## Task to complete
Give back only the lines in the records below from the one with "59     At issue is" to the one with "36    In _Hunt v", both inclusive, word for word.

## Input records
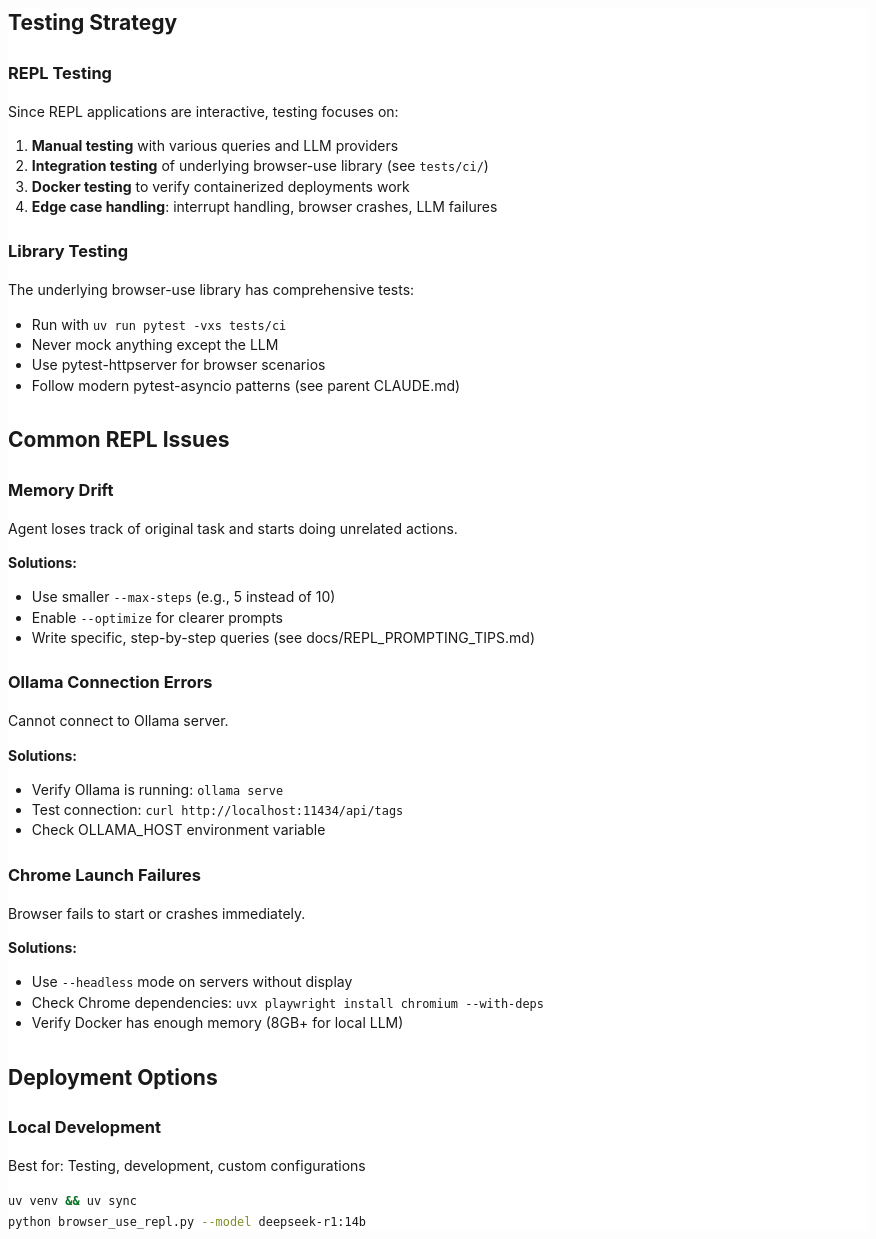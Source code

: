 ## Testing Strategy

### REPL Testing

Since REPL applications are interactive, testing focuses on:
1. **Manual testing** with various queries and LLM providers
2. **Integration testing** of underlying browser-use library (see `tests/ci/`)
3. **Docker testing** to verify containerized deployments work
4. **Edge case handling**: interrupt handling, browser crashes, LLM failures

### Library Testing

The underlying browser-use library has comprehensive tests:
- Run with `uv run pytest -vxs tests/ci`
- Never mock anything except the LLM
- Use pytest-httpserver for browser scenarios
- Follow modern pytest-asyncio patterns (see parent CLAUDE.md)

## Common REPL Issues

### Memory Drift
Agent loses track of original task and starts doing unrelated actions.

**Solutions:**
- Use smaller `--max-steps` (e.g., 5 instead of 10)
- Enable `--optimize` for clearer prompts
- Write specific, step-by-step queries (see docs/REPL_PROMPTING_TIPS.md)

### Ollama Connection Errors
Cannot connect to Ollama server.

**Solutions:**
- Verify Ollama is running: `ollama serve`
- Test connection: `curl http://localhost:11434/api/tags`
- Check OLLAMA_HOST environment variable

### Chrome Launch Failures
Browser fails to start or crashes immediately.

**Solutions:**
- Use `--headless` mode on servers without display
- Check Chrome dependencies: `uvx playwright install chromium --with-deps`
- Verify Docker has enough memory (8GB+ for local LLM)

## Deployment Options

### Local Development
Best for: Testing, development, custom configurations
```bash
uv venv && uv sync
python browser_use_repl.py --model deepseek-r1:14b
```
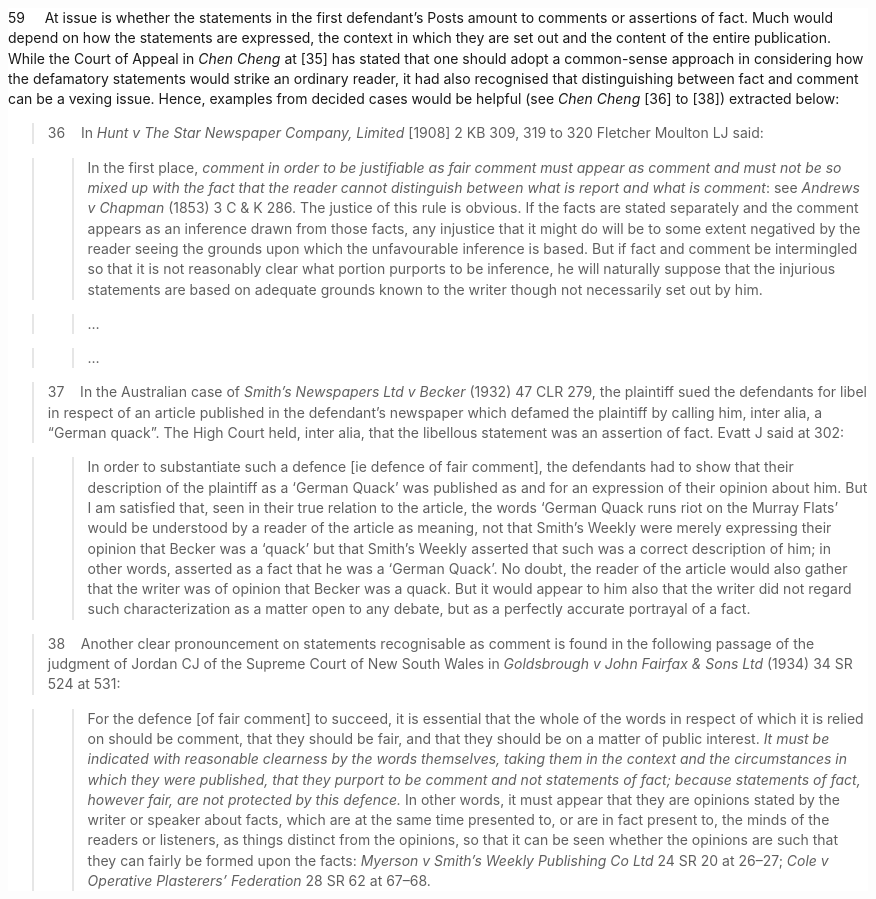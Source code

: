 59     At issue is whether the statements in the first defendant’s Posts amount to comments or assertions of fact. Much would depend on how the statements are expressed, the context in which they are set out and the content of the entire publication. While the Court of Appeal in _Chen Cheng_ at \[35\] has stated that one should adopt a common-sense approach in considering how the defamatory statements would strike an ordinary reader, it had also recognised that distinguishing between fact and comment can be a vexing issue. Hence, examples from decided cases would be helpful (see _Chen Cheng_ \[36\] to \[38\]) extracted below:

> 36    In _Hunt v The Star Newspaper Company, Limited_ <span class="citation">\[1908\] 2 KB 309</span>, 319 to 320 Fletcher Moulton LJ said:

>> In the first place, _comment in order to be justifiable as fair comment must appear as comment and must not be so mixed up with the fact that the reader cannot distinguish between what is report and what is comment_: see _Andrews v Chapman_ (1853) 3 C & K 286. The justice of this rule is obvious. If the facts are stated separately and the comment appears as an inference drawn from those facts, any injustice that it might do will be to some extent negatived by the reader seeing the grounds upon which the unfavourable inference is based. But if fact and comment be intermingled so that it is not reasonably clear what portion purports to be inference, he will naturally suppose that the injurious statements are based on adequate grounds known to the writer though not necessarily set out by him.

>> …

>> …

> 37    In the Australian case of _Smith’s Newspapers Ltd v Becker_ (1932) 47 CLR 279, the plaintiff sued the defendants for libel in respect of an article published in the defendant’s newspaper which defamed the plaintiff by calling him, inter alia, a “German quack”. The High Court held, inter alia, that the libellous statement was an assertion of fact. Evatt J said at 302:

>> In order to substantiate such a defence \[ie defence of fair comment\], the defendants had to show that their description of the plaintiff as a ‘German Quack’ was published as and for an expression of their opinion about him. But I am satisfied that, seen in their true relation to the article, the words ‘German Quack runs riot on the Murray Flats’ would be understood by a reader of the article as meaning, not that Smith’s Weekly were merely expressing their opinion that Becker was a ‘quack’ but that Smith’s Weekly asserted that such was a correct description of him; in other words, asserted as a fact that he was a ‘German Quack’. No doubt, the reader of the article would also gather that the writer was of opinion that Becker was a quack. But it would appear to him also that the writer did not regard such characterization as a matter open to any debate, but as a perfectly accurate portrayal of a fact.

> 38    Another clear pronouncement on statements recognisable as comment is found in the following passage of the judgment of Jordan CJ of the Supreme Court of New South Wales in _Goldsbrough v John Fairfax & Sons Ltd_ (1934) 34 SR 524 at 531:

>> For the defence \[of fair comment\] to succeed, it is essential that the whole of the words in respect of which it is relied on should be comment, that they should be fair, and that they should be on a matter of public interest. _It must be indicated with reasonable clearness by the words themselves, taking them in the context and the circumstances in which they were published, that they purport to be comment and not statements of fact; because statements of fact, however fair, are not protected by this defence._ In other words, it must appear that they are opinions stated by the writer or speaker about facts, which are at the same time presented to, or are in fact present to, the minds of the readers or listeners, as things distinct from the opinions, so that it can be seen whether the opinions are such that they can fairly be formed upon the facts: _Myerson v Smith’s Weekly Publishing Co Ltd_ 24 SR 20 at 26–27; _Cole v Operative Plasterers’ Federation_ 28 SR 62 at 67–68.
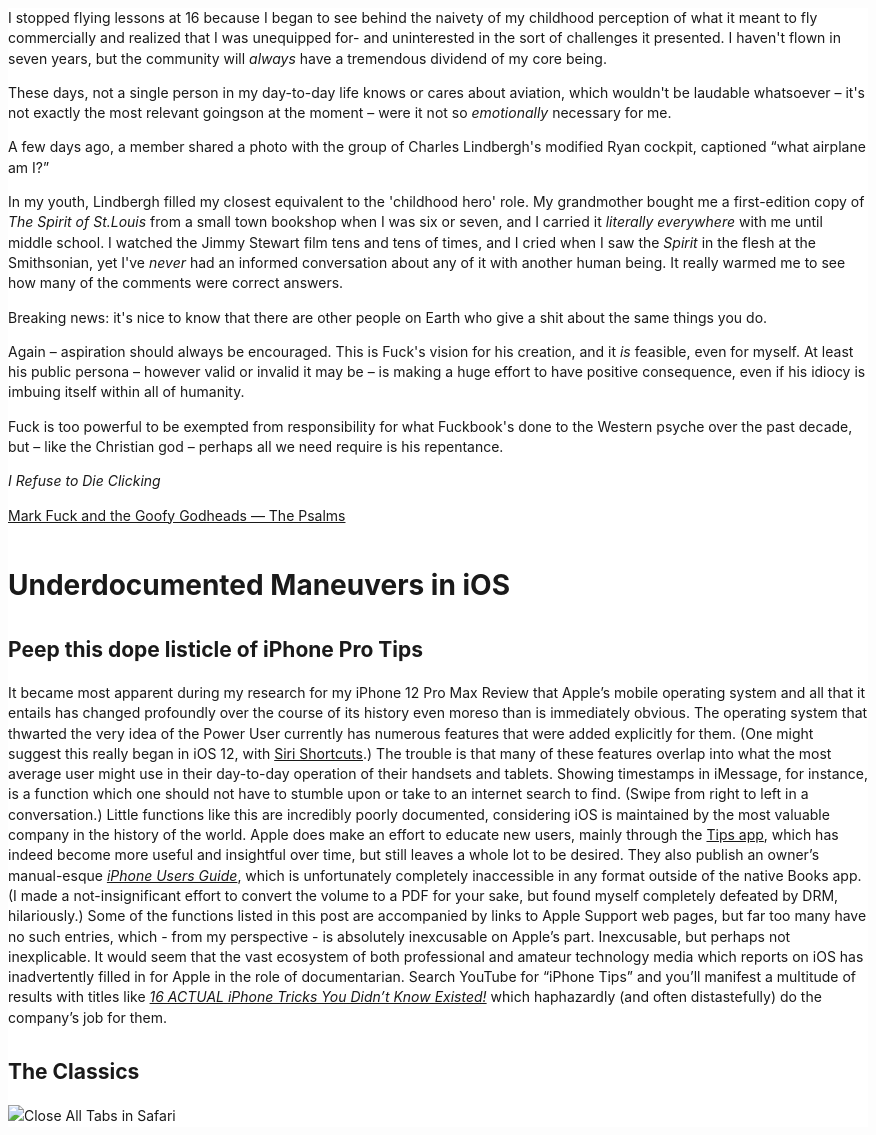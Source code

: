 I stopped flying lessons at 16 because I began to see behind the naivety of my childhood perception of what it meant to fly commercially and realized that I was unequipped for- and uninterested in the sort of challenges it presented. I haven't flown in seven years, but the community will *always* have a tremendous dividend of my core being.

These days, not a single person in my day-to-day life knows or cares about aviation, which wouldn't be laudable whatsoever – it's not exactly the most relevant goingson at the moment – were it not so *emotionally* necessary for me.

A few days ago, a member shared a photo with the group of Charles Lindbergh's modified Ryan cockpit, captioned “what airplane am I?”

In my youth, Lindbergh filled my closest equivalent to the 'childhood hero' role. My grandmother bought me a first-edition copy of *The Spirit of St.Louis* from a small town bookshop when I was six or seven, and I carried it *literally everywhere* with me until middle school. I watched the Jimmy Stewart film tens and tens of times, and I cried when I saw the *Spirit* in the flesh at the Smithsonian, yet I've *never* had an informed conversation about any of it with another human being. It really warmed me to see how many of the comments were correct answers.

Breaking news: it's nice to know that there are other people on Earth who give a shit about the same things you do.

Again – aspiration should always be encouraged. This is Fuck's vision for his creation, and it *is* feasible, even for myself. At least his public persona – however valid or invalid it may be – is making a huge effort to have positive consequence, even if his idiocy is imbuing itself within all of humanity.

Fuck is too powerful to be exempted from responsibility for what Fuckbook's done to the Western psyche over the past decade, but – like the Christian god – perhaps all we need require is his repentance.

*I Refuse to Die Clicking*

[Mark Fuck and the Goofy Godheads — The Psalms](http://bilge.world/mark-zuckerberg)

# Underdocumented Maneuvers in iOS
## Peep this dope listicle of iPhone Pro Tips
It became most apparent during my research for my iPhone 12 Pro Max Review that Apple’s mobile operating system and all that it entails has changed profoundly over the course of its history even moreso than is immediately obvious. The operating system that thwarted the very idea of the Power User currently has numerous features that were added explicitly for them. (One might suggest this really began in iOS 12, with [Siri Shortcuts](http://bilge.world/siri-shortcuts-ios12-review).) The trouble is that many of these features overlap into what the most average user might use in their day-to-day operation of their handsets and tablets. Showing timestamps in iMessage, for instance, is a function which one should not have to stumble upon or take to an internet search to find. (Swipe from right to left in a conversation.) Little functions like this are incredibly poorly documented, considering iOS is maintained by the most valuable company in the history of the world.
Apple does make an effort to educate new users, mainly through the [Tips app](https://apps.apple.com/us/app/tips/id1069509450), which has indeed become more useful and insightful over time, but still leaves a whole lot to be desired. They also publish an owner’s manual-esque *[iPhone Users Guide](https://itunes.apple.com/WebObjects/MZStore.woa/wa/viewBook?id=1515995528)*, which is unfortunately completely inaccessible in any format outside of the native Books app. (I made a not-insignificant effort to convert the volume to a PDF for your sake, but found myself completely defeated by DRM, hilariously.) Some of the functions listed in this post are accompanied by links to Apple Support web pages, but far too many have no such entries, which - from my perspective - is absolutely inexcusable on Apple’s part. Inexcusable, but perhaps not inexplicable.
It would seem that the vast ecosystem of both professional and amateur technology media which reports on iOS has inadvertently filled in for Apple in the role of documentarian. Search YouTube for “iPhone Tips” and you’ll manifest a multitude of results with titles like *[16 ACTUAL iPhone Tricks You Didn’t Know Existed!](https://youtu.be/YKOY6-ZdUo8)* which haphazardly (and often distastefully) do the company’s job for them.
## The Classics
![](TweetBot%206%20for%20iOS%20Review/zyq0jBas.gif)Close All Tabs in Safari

## Result below
: 59     At issue is whether the statements in the first defendant’s Posts amount to comments or assertions of fact. Much would depend on how the statements are expressed, the context in which they are set out and the content of the entire publication. While the Court of Appeal in _Chen Cheng_ at \[35\] has stated that one should adopt a common-sense approach in considering how the defamatory statements would strike an ordinary reader, it had also recognised that distinguishing between fact and comment can be a vexing issue. Hence, examples from decided cases would be helpful (see _Chen Cheng_ \[36\] to \[38\]) extracted below:

> 36    In _Hunt v The Star Newspaper Company, Limited_ <span class="citation">\[1908\] 2 KB 309</span>, 319 to 320 Fletcher Moulton LJ said:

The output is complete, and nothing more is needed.